ABOUT THIS TASK | From the line with "after 2022, the" to the line with "determined under section", retype every line exactly, including those two, and leave out the rest of the data below.

Excerpts from a dataset
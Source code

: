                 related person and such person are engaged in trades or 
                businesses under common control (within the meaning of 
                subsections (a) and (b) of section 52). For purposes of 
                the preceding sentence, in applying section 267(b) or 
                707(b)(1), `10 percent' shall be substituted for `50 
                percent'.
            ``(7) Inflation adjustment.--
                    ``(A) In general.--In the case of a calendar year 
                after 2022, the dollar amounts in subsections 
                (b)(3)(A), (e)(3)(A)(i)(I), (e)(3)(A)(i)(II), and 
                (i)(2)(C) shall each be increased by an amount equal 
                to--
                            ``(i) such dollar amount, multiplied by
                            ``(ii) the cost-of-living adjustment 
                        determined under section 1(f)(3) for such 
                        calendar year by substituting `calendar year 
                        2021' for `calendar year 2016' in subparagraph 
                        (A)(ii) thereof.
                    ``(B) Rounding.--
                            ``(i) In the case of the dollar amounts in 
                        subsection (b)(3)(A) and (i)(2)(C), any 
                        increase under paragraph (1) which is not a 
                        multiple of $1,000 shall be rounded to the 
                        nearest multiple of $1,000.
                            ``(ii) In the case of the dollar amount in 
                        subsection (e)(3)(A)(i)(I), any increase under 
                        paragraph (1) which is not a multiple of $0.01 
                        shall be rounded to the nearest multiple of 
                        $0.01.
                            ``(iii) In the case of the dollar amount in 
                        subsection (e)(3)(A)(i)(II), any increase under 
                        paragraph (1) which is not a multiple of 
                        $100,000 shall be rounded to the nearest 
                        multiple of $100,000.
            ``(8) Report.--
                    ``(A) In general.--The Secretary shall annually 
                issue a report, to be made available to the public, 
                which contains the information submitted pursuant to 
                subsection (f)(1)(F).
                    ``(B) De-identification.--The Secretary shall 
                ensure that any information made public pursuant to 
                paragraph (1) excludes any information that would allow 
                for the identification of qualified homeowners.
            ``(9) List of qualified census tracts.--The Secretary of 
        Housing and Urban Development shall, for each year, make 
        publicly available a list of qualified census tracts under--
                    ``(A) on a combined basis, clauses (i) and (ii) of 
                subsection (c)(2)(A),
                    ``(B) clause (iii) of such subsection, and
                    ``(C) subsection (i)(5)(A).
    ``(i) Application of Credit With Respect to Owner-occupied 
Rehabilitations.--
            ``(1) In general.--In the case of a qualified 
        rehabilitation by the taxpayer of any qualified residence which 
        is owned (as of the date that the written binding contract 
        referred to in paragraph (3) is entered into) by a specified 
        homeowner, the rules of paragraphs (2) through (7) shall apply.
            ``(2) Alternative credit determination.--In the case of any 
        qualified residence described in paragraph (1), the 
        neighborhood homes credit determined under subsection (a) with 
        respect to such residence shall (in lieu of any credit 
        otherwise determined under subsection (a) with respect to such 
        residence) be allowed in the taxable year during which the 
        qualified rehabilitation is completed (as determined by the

...

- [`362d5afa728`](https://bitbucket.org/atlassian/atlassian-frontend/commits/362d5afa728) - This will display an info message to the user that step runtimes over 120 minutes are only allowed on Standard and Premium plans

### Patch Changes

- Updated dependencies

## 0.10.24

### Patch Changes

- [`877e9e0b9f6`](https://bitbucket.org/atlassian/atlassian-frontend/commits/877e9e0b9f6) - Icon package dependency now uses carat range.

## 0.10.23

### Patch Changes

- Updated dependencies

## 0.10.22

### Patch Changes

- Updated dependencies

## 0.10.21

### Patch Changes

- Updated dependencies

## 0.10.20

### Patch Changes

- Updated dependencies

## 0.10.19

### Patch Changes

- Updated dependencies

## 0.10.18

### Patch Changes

FINISHED TASK |
                after 2022, the dollar amounts in subsections 
                (b)(3)(A), (e)(3)(A)(i)(I), (e)(3)(A)(i)(II), and 
                (i)(2)(C) shall each be increased by an amount equal 
                to--
                            ``(i) such dollar amount, multiplied by
                            ``(ii) the cost-of-living adjustment 
                        determined under section 1(f)(3) for such 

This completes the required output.